Excellent, well done. :)
I see you are already writing quite different code from what you started with. Next it might be worth thinking about whether you can rearrange things to avoid having to repeat this block over and over:
{
$visible++;
syswrite STDOUT, $forest[$current][$i] . 'V';
usleep 100000;
next;
}
Note also that you don't need syswrite STDOUT here, print is quite enough - you just need to set $| = 1; at the start to disable buffering.
For what it's worth, here is my version which uses almost the same approach:
#!/usr/bin/perl
use strict;
use warnings;
use List::Util qw{ none any };
# parse the input (piped in, or from filename on command line)

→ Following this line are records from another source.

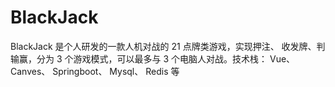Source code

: # BlackJack
BlackJack 是个人研发的一款人机对战的 21 点牌类游戏，实现押注、 收发牌、判输赢，分为 3 个游戏模式，可以最多与 3 个电脑人对战。技术栈： Vue、 Canves、 Springboot、 Mysql、 Redis 等
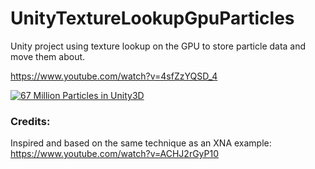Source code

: # UnityTextureLookupGpuParticles

Unity project using texture lookup on the GPU to store particle data and move them about. 

https://www.youtube.com/watch?v=4sfZzYQSD_4

[![67 Million Particles in Unity3D](https://img.youtube.com/vi/4sfZzYQSD_4/0.jpg)](https://www.youtube.com/watch?v=4sfZzYQSD_4)

### Credits:
Inspired and based on the same technique as an XNA example: 
https://www.youtube.com/watch?v=ACHJ2rGyP10
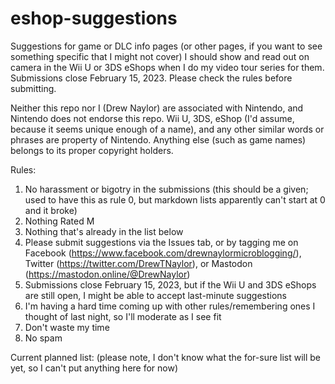 # eshop-suggestions
Suggestions for game or DLC info pages (or other pages, if you want to see something specific that I might not cover) I should show and read out on camera in the Wii U or 3DS eShops when I do my video tour series for them. Submissions close February 15, 2023. Please check the rules before submitting.

Neither this repo nor I (Drew Naylor) are associated with Nintendo, and Nintendo does not endorse this repo. Wii U, 3DS, eShop (I'd assume, because it seems unique enough of a name), and any other similar words or phrases are property of Nintendo. Anything else (such as game names) belongs to its proper copyright holders.

Rules:
1. No harassment or bigotry in the submissions (this should be a given; used to have this as rule 0, but markdown lists apparently can't start at 0 and it broke)
2. Nothing Rated M
3. Nothing that's already in the list below
4. Please submit suggestions via the Issues tab, or by tagging me on Facebook (https://www.facebook.com/drewnaylormicroblogging/), Twitter (https://twitter.com/DrewTNaylor), or Mastodon (https://mastodon.online/@DrewNaylor)
5. Submissions close February 15, 2023, but if the Wii U and 3DS eShops are still open, I might be able to accept last-minute suggestions
6. I'm having a hard time coming up with other rules/remembering ones I thought of last night, so I'll moderate as I see fit
7. Don't waste my time
8. No spam

Current planned list:
(please note, I don't know what the for-sure list will be yet, so I can't put anything here for now)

my @a = map { chomp; [ split // ] } <>;
# determine the dimensions
my $ni = @a;
my $nj = @{ $a[0] };
# sanity check
die "mismatched lengths" if any { @$_ != $nj } @a;
# assume all visible to start with
my $v = $ni * $nj;
for my $i (0 .. $ni - 1) {
for my $j (0 .. $nj - 1) {
my $t = $a[$i][$j]; # target
next if none { $_ >= $t } map $a[$i][$_], 0 .. $j - 1; # loo
+k left
next if none { $_ >= $t } map $a[$i][$_], $j + 1 .. $nj - 1; # loo
+k right
next if none { $_ >= $t } map $a[$_][$j], 0 .. $i - 1; # loo
+k up
next if none { $_ >= $t } map $a[$_][$j], $i + 1 .. $ni - 1; # loo
+k down
# if not visible in any direction, then invisible
--$v;
}
}
print "Visible $v of $ni x $nj\n";
If the speed of this algorithm ever becomes an issue, it also becomes interesting to consider a more dynamic approach: with a companion array of "visible/invisible" booleans, you can make just two passes over each row (once in each direction, or combined) and two over each column, then read the result out of the companion array. That reduces the algorithmic complexity from O(n^3) to O(n^2) for an n * n array.